Workplace Environments and Mindfulness: Improving Wellbeing and Performance

Stressful events at work are commonplace and can decrease employee wellbeing and performance. Some aspects of workplace environments, such as plants and sunlight, have been demonstrated to have a positive effect on health, wellbeing, and productivity. The practice of mindfulness, which involves nonjudgmentally paying attention to experience in the present moment, has also been shown to have numerous positive impacts. This study investigated the effects of, and interaction between, particular environmental variables (plants and sunlight) and mindfulness on wellbeing and performance. Participants consisted of undergraduate students from a state university. The environmental condition was manipulated experimentally by running participants in one of two conditions (with and without the presence of plants and sunlight). Mindfulness was experimentally manipulated as well, by having participants listen to a mindfulness-increasing audio recording or a neutral educational recording as a control. The effects of mindfulness and workplace environment on wellbeing and performance were examined by conducting six 2X2 factorial ANOVAs (one for each dependent variable, i.e. performance, stress/anxiety, positive mood, negative mood, task satisfaction, and task likability).

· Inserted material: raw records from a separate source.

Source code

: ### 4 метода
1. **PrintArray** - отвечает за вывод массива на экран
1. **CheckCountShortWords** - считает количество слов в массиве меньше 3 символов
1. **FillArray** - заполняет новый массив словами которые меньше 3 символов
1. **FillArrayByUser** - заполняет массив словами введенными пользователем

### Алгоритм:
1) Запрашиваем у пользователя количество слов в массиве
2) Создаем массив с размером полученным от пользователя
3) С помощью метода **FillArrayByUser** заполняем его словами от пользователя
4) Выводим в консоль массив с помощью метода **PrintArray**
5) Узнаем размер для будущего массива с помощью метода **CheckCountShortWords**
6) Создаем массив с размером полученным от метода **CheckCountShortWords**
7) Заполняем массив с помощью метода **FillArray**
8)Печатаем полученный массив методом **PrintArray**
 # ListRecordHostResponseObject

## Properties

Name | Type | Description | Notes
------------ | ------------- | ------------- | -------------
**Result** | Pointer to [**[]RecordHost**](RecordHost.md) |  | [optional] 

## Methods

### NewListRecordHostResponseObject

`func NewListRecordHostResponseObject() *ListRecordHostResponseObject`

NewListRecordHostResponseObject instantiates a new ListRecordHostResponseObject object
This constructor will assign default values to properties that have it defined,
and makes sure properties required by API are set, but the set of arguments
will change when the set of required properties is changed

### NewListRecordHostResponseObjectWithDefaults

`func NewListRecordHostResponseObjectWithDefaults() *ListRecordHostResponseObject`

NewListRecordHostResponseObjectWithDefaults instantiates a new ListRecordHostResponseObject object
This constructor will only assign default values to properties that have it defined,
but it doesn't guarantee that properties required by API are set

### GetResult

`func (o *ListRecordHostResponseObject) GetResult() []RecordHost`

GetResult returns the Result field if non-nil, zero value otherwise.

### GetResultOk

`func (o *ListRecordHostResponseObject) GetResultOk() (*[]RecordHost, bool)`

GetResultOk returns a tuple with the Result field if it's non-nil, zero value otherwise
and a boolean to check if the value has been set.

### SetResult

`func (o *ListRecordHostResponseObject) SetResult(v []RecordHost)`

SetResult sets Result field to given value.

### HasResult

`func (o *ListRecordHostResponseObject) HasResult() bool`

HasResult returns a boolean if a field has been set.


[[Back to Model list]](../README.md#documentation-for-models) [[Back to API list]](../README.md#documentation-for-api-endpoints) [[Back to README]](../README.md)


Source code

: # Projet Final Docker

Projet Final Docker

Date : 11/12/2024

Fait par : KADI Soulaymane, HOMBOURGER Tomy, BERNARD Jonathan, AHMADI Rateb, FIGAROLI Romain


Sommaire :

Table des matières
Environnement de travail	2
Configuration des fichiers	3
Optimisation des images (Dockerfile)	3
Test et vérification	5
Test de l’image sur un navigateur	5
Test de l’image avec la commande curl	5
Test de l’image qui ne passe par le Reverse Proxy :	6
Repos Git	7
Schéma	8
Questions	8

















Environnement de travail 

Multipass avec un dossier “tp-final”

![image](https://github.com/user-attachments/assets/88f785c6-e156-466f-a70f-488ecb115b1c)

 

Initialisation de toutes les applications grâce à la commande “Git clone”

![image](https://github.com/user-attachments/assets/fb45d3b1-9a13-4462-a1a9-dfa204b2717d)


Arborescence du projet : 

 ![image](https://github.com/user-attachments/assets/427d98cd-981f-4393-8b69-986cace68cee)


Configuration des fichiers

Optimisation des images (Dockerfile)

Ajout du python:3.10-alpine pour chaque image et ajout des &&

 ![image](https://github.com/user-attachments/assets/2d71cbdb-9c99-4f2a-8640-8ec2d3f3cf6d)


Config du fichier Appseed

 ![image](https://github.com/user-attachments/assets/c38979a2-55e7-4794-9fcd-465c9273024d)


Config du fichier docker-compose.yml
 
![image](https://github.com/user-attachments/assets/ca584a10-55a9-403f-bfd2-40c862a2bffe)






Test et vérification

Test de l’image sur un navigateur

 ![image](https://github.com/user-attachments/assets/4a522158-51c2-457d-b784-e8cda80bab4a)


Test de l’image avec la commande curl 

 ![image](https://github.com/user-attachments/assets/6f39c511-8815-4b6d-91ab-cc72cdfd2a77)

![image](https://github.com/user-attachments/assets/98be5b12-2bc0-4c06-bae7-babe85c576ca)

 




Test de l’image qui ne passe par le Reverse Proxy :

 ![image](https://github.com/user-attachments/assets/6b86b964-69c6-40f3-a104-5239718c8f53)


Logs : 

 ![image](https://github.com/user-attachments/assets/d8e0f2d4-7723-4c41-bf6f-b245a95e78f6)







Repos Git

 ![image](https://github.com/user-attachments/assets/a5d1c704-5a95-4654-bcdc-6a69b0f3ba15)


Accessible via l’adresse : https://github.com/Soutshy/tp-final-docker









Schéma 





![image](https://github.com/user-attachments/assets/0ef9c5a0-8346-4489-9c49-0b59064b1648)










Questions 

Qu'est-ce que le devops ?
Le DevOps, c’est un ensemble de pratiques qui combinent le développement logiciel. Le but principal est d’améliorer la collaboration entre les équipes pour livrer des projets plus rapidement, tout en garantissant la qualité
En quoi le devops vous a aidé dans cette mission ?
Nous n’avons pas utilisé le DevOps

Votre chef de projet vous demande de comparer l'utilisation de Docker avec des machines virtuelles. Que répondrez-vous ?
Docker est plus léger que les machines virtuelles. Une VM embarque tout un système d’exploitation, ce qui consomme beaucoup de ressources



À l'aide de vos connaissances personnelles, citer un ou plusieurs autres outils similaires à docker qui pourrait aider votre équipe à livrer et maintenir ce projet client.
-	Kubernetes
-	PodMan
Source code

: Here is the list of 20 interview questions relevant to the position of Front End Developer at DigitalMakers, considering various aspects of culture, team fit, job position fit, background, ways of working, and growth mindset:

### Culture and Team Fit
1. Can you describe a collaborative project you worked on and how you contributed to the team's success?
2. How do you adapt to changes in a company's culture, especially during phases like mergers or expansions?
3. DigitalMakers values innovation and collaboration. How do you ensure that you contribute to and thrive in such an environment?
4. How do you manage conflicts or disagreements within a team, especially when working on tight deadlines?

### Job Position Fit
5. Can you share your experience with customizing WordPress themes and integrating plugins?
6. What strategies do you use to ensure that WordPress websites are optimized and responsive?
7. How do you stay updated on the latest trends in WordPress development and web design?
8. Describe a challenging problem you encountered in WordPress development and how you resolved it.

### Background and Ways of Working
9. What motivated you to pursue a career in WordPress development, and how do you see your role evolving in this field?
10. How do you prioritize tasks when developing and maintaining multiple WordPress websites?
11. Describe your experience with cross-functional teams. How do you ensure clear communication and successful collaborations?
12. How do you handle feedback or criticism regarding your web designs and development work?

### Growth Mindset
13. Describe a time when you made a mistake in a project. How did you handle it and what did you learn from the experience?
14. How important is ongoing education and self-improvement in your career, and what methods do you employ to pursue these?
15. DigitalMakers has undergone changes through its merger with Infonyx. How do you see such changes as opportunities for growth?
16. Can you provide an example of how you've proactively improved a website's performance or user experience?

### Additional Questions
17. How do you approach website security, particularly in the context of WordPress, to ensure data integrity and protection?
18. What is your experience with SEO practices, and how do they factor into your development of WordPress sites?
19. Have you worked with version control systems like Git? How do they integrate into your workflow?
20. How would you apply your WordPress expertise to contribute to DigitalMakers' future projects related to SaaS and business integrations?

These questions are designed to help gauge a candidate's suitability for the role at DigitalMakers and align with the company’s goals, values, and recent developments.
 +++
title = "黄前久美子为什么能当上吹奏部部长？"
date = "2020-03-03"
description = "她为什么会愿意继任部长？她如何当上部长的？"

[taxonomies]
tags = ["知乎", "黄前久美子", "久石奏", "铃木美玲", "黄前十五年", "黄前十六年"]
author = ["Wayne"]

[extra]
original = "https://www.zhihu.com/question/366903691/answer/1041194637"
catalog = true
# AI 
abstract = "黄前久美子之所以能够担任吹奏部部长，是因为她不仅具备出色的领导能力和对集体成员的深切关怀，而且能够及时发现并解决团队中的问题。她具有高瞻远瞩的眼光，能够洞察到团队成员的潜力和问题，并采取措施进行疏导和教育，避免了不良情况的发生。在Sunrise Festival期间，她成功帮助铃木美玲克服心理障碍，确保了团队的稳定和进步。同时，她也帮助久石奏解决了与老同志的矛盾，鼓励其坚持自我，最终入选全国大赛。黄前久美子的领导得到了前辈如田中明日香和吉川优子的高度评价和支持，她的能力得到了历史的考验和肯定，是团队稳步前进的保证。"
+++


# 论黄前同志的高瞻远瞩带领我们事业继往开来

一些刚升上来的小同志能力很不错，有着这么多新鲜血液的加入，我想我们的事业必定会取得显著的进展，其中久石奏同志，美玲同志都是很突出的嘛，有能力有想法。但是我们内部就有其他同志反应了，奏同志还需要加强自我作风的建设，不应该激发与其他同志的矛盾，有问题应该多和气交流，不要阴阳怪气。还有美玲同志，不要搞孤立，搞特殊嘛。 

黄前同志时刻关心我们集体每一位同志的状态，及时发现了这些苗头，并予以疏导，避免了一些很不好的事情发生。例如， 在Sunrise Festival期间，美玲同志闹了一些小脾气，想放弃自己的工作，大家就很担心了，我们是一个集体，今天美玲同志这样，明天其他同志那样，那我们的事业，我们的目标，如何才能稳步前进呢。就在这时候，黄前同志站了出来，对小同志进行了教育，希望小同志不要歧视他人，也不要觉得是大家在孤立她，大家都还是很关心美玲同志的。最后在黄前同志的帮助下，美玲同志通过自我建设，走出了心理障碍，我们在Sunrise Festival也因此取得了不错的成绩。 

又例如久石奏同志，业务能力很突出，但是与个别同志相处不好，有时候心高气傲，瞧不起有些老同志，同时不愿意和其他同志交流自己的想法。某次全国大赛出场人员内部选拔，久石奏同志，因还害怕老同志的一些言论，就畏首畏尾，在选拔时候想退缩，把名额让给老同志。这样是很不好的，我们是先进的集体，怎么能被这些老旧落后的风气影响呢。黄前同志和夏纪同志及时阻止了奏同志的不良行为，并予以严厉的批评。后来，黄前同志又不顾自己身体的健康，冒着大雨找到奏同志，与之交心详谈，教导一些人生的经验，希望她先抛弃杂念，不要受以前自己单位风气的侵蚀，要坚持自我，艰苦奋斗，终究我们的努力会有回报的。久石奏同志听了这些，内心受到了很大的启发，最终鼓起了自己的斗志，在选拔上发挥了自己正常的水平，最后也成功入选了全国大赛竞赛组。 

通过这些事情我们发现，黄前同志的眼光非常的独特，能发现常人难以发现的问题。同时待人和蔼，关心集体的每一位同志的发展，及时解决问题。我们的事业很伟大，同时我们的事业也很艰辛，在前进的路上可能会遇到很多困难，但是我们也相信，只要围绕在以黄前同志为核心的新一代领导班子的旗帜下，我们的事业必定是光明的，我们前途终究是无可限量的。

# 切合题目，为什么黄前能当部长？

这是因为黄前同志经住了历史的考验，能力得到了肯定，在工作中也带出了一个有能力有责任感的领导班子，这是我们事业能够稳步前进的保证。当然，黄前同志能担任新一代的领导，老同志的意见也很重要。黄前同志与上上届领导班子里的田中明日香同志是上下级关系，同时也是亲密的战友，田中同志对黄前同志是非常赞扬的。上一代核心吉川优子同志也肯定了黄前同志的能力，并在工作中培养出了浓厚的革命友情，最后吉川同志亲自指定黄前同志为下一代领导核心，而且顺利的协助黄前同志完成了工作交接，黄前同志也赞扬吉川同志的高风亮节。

Performance was measured in terms of how well the participants performed on a proofreading task. It was predicted that participants in the mindfulness and enriched room conditions would display higher levels of wellbeing and performance. It was also predicted that the combination of mindfulness and enriched environment would result in higher levels of wellbeing and performance than either condition by itself. It was found that participants in the mindfulness condition had significantly higher levels of task satisfaction, task likability, and positive mood. Contrary to past research, no effect of enriched room was observed in this study. In conclusion, increased mindfulness leads to better mood and a more positive perception of mundane office tasks. Although performance was not influenced, the above-mentioned effects of mindfulness are still useful in a workplace setting. Lastly, the results of this study imply that, at least under these conditions, room enrichment does not impact wellbeing and performance.